Bauhin also compiled a catalog of the plants growing in the area around Basel, and he planned another major work, Theatrum botanicum (Theater of plants). He intended this to be a huge 12-volume work, but he had completed only three of the volumes by the time of his death, and only one volume was published, in 1658.

Jean (or Johann) Bauhin (1541–1613), Caspar's elder brother, was also a botanist. His major work, Historia plantarum universalis (Universal history of plants), was a summary of everything known about plants at that time, with descriptions of more than 5,000 species. He died before completing it, but it was finished by his son-in-law Jean-Henri Cherler and published in 1650–51 at Yverdon, Switzerland.

The Bauhin brothers were the sons of Jean Bauhin (1511–82), a French physician from Amiens who was forced to leave France because of his Protestant faith and who settled in Basel, Switzerland. Caspar Bauhin was born in Basel on January 17, 1560. He studied medicine at Padua, Montpellier, and at several schools in Germany. He qualified as a physician in Basel in 1580, and for a time he taught botany and astronomy privately. He was appointed professor of Greek at the University of Basel in 1582, and in 1588 he became professor of anatomy and botany. Later he was appointed official physician to the city of Basel and professor of medicine and later rector and dean of the medical faculty at the university. He died in Basel on December 5, 1624.

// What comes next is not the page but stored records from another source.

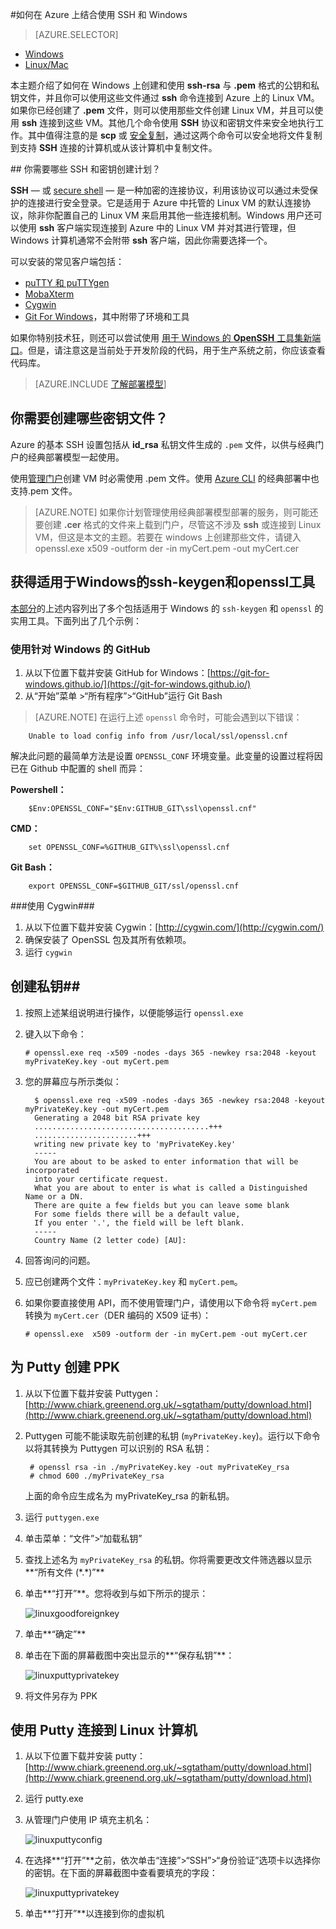 <properties 
	pageTitle="在 Windows 上使用 SSH 连接到 Linux 虚拟机 | Azure" 
	description="了解如何在 Windows 计算机上生成和使用 SSH 密钥连接到 Azure 上的 Linux 虚拟机。" 
	services="virtual-machines" 
	documentationCenter="" 
	authors="squillace" 
	manager="timlt" 
	editor=""
	tags="azure-service-management,azure-resource-manager" />

<tags
	ms.service="virtual-machines-linux"
	ms.date="01/04/2016"
	wacn.date="02/26/2016"/>

#如何在 Azure 上结合使用 SSH 和 Windows

> [AZURE.SELECTOR]
- [Windows](/documentation/articles/virtual-machines-linux-ssh-from-windows)
- [Linux/Mac](/documentation/articles/virtual-machines-linux-ssh-from-linux)

本主题介绍了如何在 Windows 上创建和使用 **ssh-rsa** 与 **.pem** 格式的公钥和私钥文件，并且你可以使用这些文件通过 **ssh** 命令连接到 Azure 上的 Linux VM。如果你已经创建了 **.pem** 文件，则可以使用那些文件创建 Linux VM，并且可以使用 **ssh** 连接到这些 VM。其他几个命令使用 **SSH** 协议和密钥文件来安全地执行工作。其中值得注意的是 **scp** 或 [安全复制](https://en.wikipedia.org/wiki/Secure_copy)，通过这两个命令可以安全地将文件复制到支持 **SSH** 连接的计算机或从该计算机中复制文件。


##<a name="What-SSH-and-key-creation-programs-do-you-need"></a> 你需要哪些 SSH 和密钥创建计划？

**SSH** &#8212; 或 [secure shell](https://en.wikipedia.org/wiki/Secure_Shell) &#8212; 是一种加密的连接协议，利用该协议可以通过未受保护的连接进行安全登录。它是适用于 Azure 中托管的 Linux VM 的默认连接协议，除非你配置自己的 Linux VM 来启用其他一些连接机制。Windows 用户还可以使用 **ssh** 客户端实现连接到 Azure 中的 Linux VM 并对其进行管理，但 Windows 计算机通常不会附带 **ssh** 客户端，因此你需要选择一个。

可以安装的常见客户端包括：

- [puTTY 和 puTTYgen](http://www.chiark.greenend.org.uk/~sgtatham/putty/)
- [MobaXterm](http://mobaxterm.mobatek.net/)
- [Cygwin](https://cygwin.com/)
- [Git For Windows](https://git-for-windows.github.io/)，其中附带了环境和工具

如果你特别技术狂，则还可以尝试使用 [用于 Windows 的 **OpenSSH** 工具集新端口](http://blogs.msdn.com/b/powershell/archive/2015/10/19/openssh-for-windows-update.aspx)。但是，请注意这是当前处于开发阶段的代码，用于生产系统之前，你应该查看代码库。

> [AZURE.INCLUDE [了解部署模型](../includes/learn-about-deployment-models-both-include.md)]

## 你需要创建哪些密钥文件？

Azure 的基本 SSH 设置包括从 **id\_rsa** 私钥文件生成的 `.pem` 文件，以供与经典门户的经典部署模型一起使用。

使用[管理门户](https://manage.windowsazure.cn)创建 VM 时必需使用 .pem 文件。使用 [Azure CLI](/documentation/articles/xplat-cli-install) 的经典部署中也支持.pem 文件。

> [AZURE.NOTE] 如果你计划管理使用经典部署模型部署的服务，则可能还要创建 **.cer** 格式的文件来上载到门户，尽管这不涉及 **ssh** 或连接到 Linux VM，但这是本文的主题。若要在 windows 上创建那些文件，请键入<br />openssl.exe x509 -outform der -in myCert.pem -out myCert.cer

## 获得适用于Windows的ssh-keygen和openssl工具 ##

[本部分](#What-SSH-and-key-creation-programs-do-you-need)的上述内容列出了多个包括适用于 Windows 的 `ssh-keygen` 和 `openssl` 的实用工具。下面列出了几个示例：

### 使用针对 Windows 的 GitHub ###

1.	从以下位置下载并安装 GitHub for Windows：[https://git-for-windows.github.io/](https://git-for-windows.github.io/)
2.	从“开始”菜单 >“所有程序”>“GitHub”运行 Git Bash

> [AZURE.NOTE] 在运行上述 `openssl` 命令时，可能会遇到以下错误：

        Unable to load config info from /usr/local/ssl/openssl.cnf

解决此问题的最简单方法是设置 `OPENSSL_CONF` 环境变量。此变量的设置过程将因已在 Github 中配置的 shell 而异：

**Powershell：**

        $Env:OPENSSL_CONF="$Env:GITHUB_GIT\ssl\openssl.cnf"

**CMD：**

        set OPENSSL_CONF=%GITHUB_GIT%\ssl\openssl.cnf

**Git Bash：**

        export OPENSSL_CONF=$GITHUB_GIT/ssl/openssl.cnf
	

###使用 Cygwin###

1.	从以下位置下载并安装 Cygwin：[http://cygwin.com/](http://cygwin.com/)
2.	确保安装了 OpenSSL 包及其所有依赖项。
3.	运行 `cygwin`

## 创建私钥##

1.	按照上述某组说明进行操作，以便能够运行 `openssl.exe`
2.	键入以下命令：

		# openssl.exe req -x509 -nodes -days 365 -newkey rsa:2048 -keyout myPrivateKey.key -out myCert.pem

3.	您的屏幕应与所示类似：

		  $ openssl.exe req -x509 -nodes -days 365 -newkey rsa:2048 -keyout myPrivateKey.key -out myCert.pem
		  Generating a 2048 bit RSA private key
		  .......................................+++
		  .......................+++
		  writing new private key to 'myPrivateKey.key'
		  -----
		  You are about to be asked to enter information that will be incorporated
		  into your certificate request.
		  What you are about to enter is what is called a Distinguished Name or a DN.
		  There are quite a few fields but you can leave some blank
		  For some fields there will be a default value,
		  If you enter '.', the field will be left blank.
		  -----
		  Country Name (2 letter code) [AU]:

4.	回答询问的问题。
5.	应已创建两个文件：`myPrivateKey.key` 和 `myCert.pem`。
6.	如果你要直接使用 API，而不使用管理门户，请使用以下命令将 `myCert.pem` 转换为 `myCert.cer`（DER 编码的 X509 证书）：

		# openssl.exe  x509 -outform der -in myCert.pem -out myCert.cer

## 为 Putty 创建 PPK ##

1. 从以下位置下载并安装 Puttygen：[http://www.chiark.greenend.org.uk/~sgtatham/putty/download.html](http://www.chiark.greenend.org.uk/~sgtatham/putty/download.html)

2. Puttygen 可能不能读取先前创建的私钥 (`myPrivateKey.key`)。运行以下命令以将其转换为 Puttygen 可以识别的 RSA 私钥：

		# openssl rsa -in ./myPrivateKey.key -out myPrivateKey_rsa
		# chmod 600 ./myPrivateKey_rsa

	上面的命令应生成名为 myPrivateKey\_rsa 的新私钥。

3. 运行 `puttygen.exe`

4. 单击菜单：“文件”>“加载私钥”

5. 查找上述名为 `myPrivateKey_rsa` 的私钥。你将需要更改文件筛选器以显示**“所有文件 (\*.\*)”**

6. 单击**“打开”**。您将收到与如下所示的提示：

	![linuxgoodforeignkey](./media/virtual-machines-linux-ssh-from-linux/linuxgoodforeignkey.png)

7. 单击**“确定”**

8. 单击在下面的屏幕截图中突出显示的**“保存私钥”**：

	![linuxputtyprivatekey](./media/virtual-machines-linux-ssh-from-linux/linuxputtygenprivatekey.png)

9. 将文件另存为 PPK


## 使用 Putty 连接到 Linux 计算机 ##

1.	从以下位置下载并安装 putty：[http://www.chiark.greenend.org.uk/~sgtatham/putty/download.html](http://www.chiark.greenend.org.uk/~sgtatham/putty/download.html)
2.	运行 putty.exe
3.	从管理门户使用 IP 填充主机名：

	![linuxputtyconfig](./media/virtual-machines-linux-ssh-from-linux/linuxputtyconfig.png)

4.	在选择**“打开”**之前，依次单击“连接”>“SSH”>“身份验证”选项卡以选择你的密钥。在下面的屏幕截图中查看要填充的字段：

	![linuxputtyprivatekey](./media/virtual-machines-linux-ssh-from-linux/linuxputtyprivatekey.png)

5.	单击**“打开”**以连接到你的虚拟机
 

<!---HONumber=Mooncake_0215_2016-->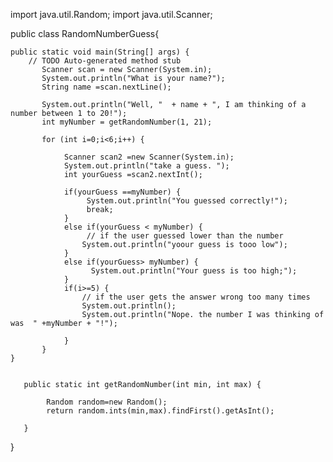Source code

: 
import java.util.Random;
import  java.util.Scanner;


public class RandomNumberGuess{

	public static void main(String[] args) {
		// TODO Auto-generated method stub
           Scanner scan = new Scanner(System.in);
           System.out.println("What is your name?");
           String name =scan.nextLine();
           
           System.out.println("Well, "  + name + ", I am thinking of a number between 1 to 20!");
           int myNumber = getRandomNumber(1, 21);
           
           for (int i=0;i<6;i++) {
        	     
        	    Scanner scan2 =new Scanner(System.in);
        	    System.out.println("take a guess. ");
        	    int yourGuess =scan2.nextInt();
        	    
        	    if(yourGuess ==myNumber) {
        	    	 System.out.println("You guessed correctly!");
        	    	 break;
        	    }
        	    else if(yourGuess < myNumber) {
        	    	 // if the user guessed lower than the number
        	    	System.out.println("yoour guess is tooo low");
        	    }
        	    else if(yourGuess> myNumber) {
        	    	  System.out.println("Your guess is too high;");
        	    }
        	    if(i>=5) {
        	    	// if the user gets the answer wrong too many times
        	    	System.out.println();
        	    	System.out.println("Nope. the number I was thinking of was  " +myNumber + "!");
        	    	
        	    }
           }
	}
	
	
	   public static int getRandomNumber(int min, int max) {
		 
		    Random random=new Random();
		    return random.ints(min,max).findFirst().getAsInt();	   
		    
	   }
	
}

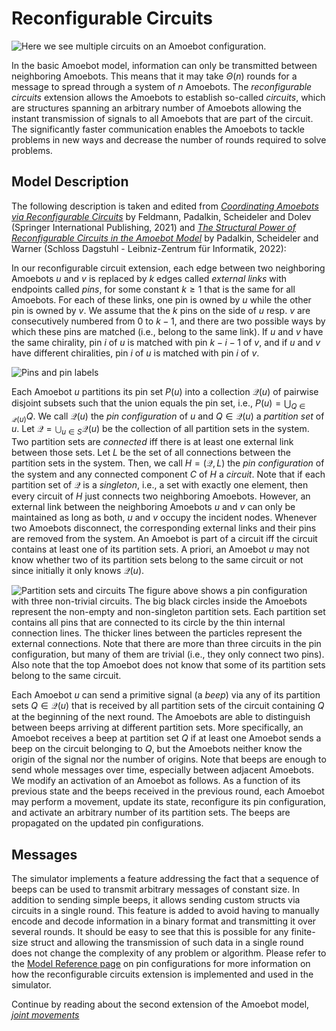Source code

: # Reconfigurable Circuits

![Here we see multiple circuits on an Amoebot configuration.](~/images/amoebotscreencircuits.jpg "Reconfigurable Circuits")

In the basic Amoebot model, information can only be transmitted between neighboring Amoebots.
This means that it may take $\Theta(n)$ rounds for a message to spread through a system of $n$ Amoebots.
The *reconfigurable circuits* extension allows the Amoebots to establish so-called *circuits*, which are structures spanning an arbitrary number of Amoebots allowing the instant transmission of signals to all Amoebots that are part of the circuit.
The significantly faster communication enables the Amoebots to tackle problems in new ways and decrease the number of rounds required to solve problems.


## Model Description

The following description is taken and edited from [*Coordinating Amoebots via Reconfigurable Circuits*][1] by Feldmann, Padalkin, Scheideler and Dolev (Springer International Publishing, 2021) and [*The Structural Power of Reconfigurable Circuits in the Amoebot Model*][2] by Padalkin, Scheideler and Warner (Schloss Dagstuhl - Leibniz-Zentrum für Informatik, 2022):

In our reconfigurable circuit extension, each edge between two neighboring Amoebots $u$ and $v$ is replaced by $k$ edges called *external links* with endpoints called *pins*, for some constant $k \geq 1$ that is the same for all Amoebots.
For each of these links, one pin is owned by $u$ while the other pin is owned by $v$.
We assume that the $k$ pins on the side of $u$ resp. $v$ are consecutively numbered from $0$ to $k-1$, and there are two possible ways by which these pins are matched (i.e., belong to the same link).
If $u$ and $v$ have the same chirality, pin $i$ of $u$ is matched with pin $k - i - 1$ of $v$, and if $u$ and $v$ have different chiralities, pin $i$ of $u$ is matched with pin $i$ of $v$.

![Pins and pin labels](~/images/pin_labeling.png "Pins and pin labels")

Each Amoebot $u$ partitions its pin set $P(u)$ into a collection $\mathcal{Q}(u)$ of pairwise disjoint subsets such that the union equals the pin set, i.e., $P(u) = \bigcup_{Q \in \mathcal{Q}(u)} Q$.
We call $\mathcal{Q}(u)$ the *pin configuration* of $u$ and $Q \in \mathcal{Q}(u)$ a *partition set* of $u$.
Let $\mathcal{Q} = \bigcup_{u \in S} \mathcal{Q}(u)$ be the collection of all partition sets in the system.
Two partition sets are *connected* iff there is at least one external link between those sets.
Let $L$ be the set of all connections between the partition sets in the system.
Then, we call $H = (\mathcal{Q}, L)$ the *pin configuration* of the system and any connected component $C$ of $H$ a *circuit*.
Note that if each partition set of $\mathcal{Q}$ is a *singleton*, i.e., a set with exactly one element, then every circuit of $H$ just connects two neighboring Amoebots.
However, an external link between the neighboring Amoebots $u$ and $v$ can only be maintained as long as both, $u$ and $v$ occupy the incident nodes.
Whenever two Amoebots disconnect, the corresponding external links and their pins are removed from the system.
An Amoebot is part of a circuit iff the circuit contains at least one of its partition sets.
A priori, an Amoebot $u$ may not know whether two of its partition sets belong to the same circuit or not since initially it only knows $\mathcal{Q}(u)$.

![Partition sets and circuits](~/images/circuits_model_2.png "Partition sets and circuits")
The figure above shows a pin configuration with three non-trivial circuits.
The big black circles inside the Amoebots represent the non-empty and non-singleton partition sets.
Each partition set contains all pins that are connected to its circle by the thin internal connection lines.
The thicker lines between the particles represent the external connections.
Note that there are more than three circuits in the pin configuration, but many of them are trivial (i.e., they only connect two pins).
Also note that the top Amoebot does not know that some of its partition sets belong to the same circuit.

Each Amoebot $u$ can send a primitive signal (a *beep*) via any of its partition sets $Q \in \mathcal{Q}(u)$ that is received by all partition sets of the circuit containing $Q$ at the beginning of the next round.
The Amoebots are able to distinguish between beeps arriving at different partition sets.
More specifically, an Amoebot receives a beep at partition set $Q$ if at least one Amoebot sends a beep on the circuit belonging to $Q$, but the Amoebots neither know the origin of the signal nor the number of origins.
Note that beeps are enough to send whole messages over time, especially between adjacent Amoebots.
We modify an activation of an Amoebot as follows.
As a function of its previous state and the beeps received in the previous round, each Amoebot may perform a movement, update its state, reconfigure its pin configuration, and activate an arbitrary number of its partition sets.
The beeps are propagated on the updated pin configurations.



## Messages

The simulator implements a feature addressing the fact that a sequence of beeps can be used to transmit arbitrary messages of constant size.
In addition to sending simple beeps, it allows sending custom structs via circuits in a single round.
This feature is added to avoid having to manually encode and decode information in a binary format and transmitting it over several rounds.
It should be easy to see that this is possible for any finite-size struct and allowing the transmission of such data in a single round does not change the complexity of any problem or algorithm.
Please refer to the [Model Reference page](~/model_ref/pin_cfgs.md) on pin configurations for more information on how the reconfigurable circuits extension is implemented and used in the simulator.


Continue by reading about the second extension of the Amoebot model, [*joint movements*](jm.md)



[1]: https://doi.org/10.1007/978-3-030-91081-5_34
[2]: https://doi.org/10.4230/LIPIcs.DNA.28.8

Jean Bauhin was born in Basel on December 12, 1541. He studied botany first at the University of Tubingen under Leonhard Fuchs and later at the University of Zurich under Conrad Gessner. He accompanied Gessner on botanical excursions in Switzerland, and Gessner thought very highly of him. Bauhin then began to practice medicine in Basel, and in 1566 he was appointed professor of rhetoric at the University of Basel. In 1570 he became personal physician to Duke Frederick I of Wurttemberg, who lived in Montbeliard, in eastern France. He was also director of the Montbeliard botanic gardens, which were among the oldest in Europe. While there he developed the technique for growing potatoes. Bauhin remained at Montbeliard until his death on October 26, 1612.